The chief-woman's eyes twinkled with amusement as she watched me wince during that unflattering recital. I muttered, "I am not of the Chichimeca," but she ignored me and said to the girl:

"Of course. You are eager that he have the ma-tuane initiation as soon as possible. I will be happy to do it." She looked me appraisingly up and down, and the amusement in her eyes gave place to something else. "Whatever his years, this Mixtli seems an estimable specimen, especially considering his base origins. And I will give you one bit of advice, my dear, which you would not hear from any of our males. However rightly you are expected to admire a man's racing competence, it is his middle leg, so to speak, which better demonstrates his manliness. That member may even dwindle from disuse when a man devotes all his attention to developing the muscles of his other appendages. Therefore be not too quick to disdain a mediocre runner until you have examined his other attributes."

"Yes, Si-riame," the girl said impatiently. "I intended something of the sort."

"You can do so after the ceremony. You may go now, my dear."

"Go?" the girl protested. "But there is nothing secret about the ma-tuane initiation! The whole village always looks on!"

"We will not interrupt the celebration of the tes-guinapuri. And this Mixtli is a stranger to our customs. He might be abashed by a horde of staring onlookers."

"I am not a horde! And it was I who brought him for the purification!"

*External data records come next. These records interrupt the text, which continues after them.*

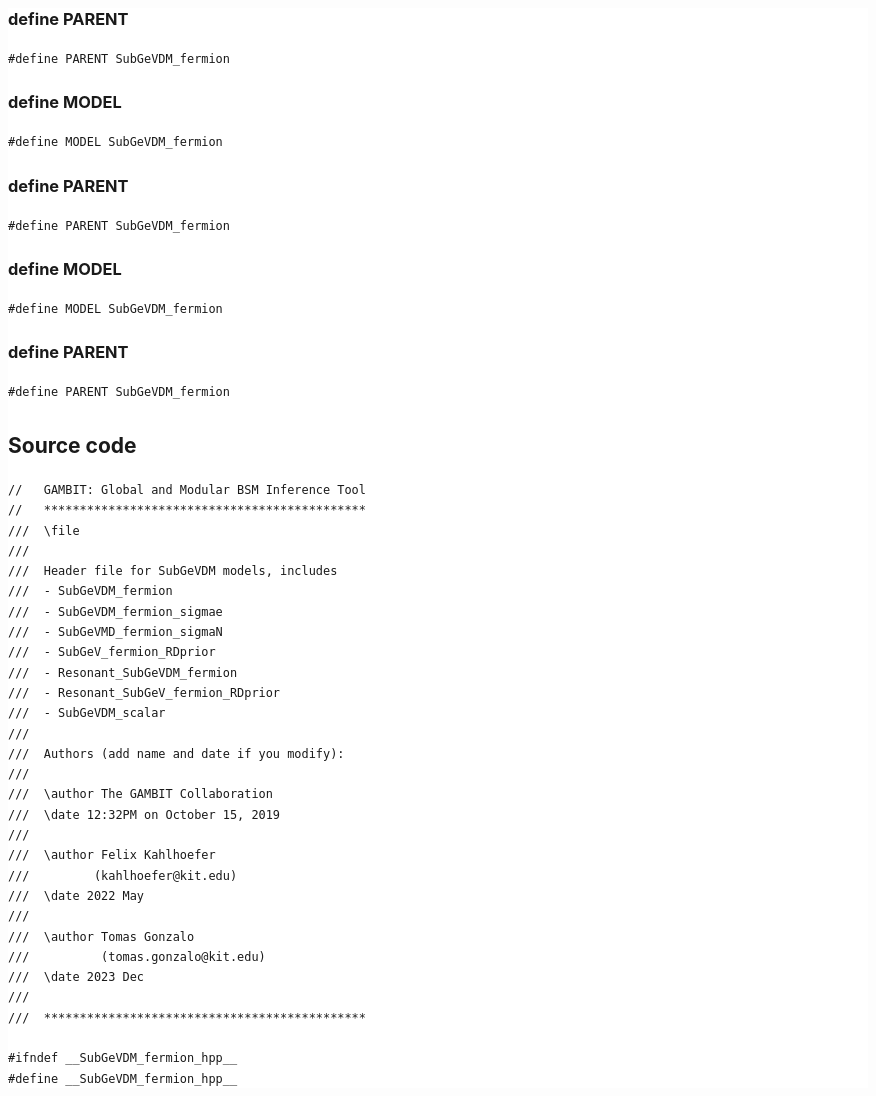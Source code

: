 
### define PARENT

```
#define PARENT SubGeVDM_fermion
```


### define MODEL

```
#define MODEL SubGeVDM_fermion
```


### define PARENT

```
#define PARENT SubGeVDM_fermion
```


### define MODEL

```
#define MODEL SubGeVDM_fermion
```


### define PARENT

```
#define PARENT SubGeVDM_fermion
```


## Source code

```
//   GAMBIT: Global and Modular BSM Inference Tool
//   *********************************************
///  \file
///
///  Header file for SubGeVDM models, includes
///  - SubGeVDM_fermion
///  - SubGeVDM_fermion_sigmae
///  - SubGeVMD_fermion_sigmaN
///  - SubGeV_fermion_RDprior
///  - Resonant_SubGeVDM_fermion
///  - Resonant_SubGeV_fermion_RDprior
///  - SubGeVDM_scalar
///
///  Authors (add name and date if you modify):
///
///  \author The GAMBIT Collaboration
///  \date 12:32PM on October 15, 2019
///
///  \author Felix Kahlhoefer
///         (kahlhoefer@kit.edu)
///  \date 2022 May
///
///  \author Tomas Gonzalo
///          (tomas.gonzalo@kit.edu)
///  \date 2023 Dec
///
///  *********************************************

#ifndef __SubGeVDM_fermion_hpp__
#define __SubGeVDM_fermion_hpp__
```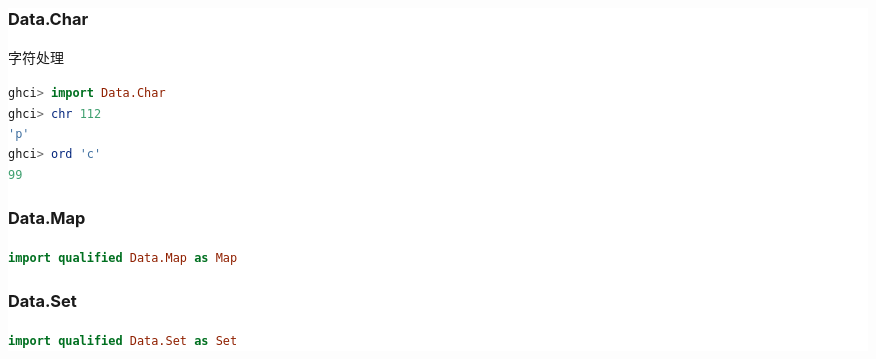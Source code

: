 ### Data.Char
字符处理 
``` haskell
ghci> import Data.Char
ghci> chr 112
'p'
ghci> ord 'c'
99


```

### Data.Map
``` haskell
import qualified Data.Map as Map  

```

### Data.Set
``` haskell
import qualified Data.Set as Set  

```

"You will have him back when it is done. Then you can judge whether he was worth your trouble. I have said you may go, my dear." Throwing a furious look at both of us, the girl went, and the Si-riame said to me, "Sit down, guest Mixtli, while I mix you a brew of herbs to clear your brain. You should not be drunk when you chew the jipuri."

I sat down on the pounded-earth floor strewn with pine needles. She set the herbal drink to simmering on the hearth in a corner, and came to me bearing a small jar. "The juice of the sacred ura plant," she described it, and, using a small feather for a brush, she painted circles and whorls of bright yellow dots on my cheeks and forehead.

"Now," she said, when she had given me the hot beverage to drink and it was almost magically bringing me out of my fuddlement. "I do not know what the name Mixtli means, but, since you are a ma-tuane seeking the god-light for the first time, you must choose a new name."

I nearly laughed. I had long ago lost count of all the old and new names I had worn in my time. But I said only, "Mixtli means the sky-hung thing you Rarámuri call a kuri."

"It makes a good name, but it should have a descriptive addition. We will name you Su-kuru."

I did not laugh. Su-kuru means Dark Cloud, and there was no way she could have known that that already was my name. But I remembered that a Si-riame was reputedly a sorcerer, among other things, and I supposed that her god-light could show her truths hidden from other people.

"And now, Su-kuru," she said, "you must confess all the sins you have committed in your life."

"My lady Si-riame," I said, and without sarcasm, "I probably have not life enough left in which to recount them all."

"Indeed? So many?" She regarded me pensively, then said, "Well, since the true god-light resides exclusively in us Rarámuri, and is ours to share, we will count only your sins since you have been among us. Tell me of those."

"I have done none. Or none that I know of."

"Oh, you need not have done them. To want to do them is the same thing. To feel an anger or a hatred and a wish to avenge it. To entertain any unworthy thought or emotion. For example, you did not wreak your lust upon that girl, but you clearly chased her with lustful intent."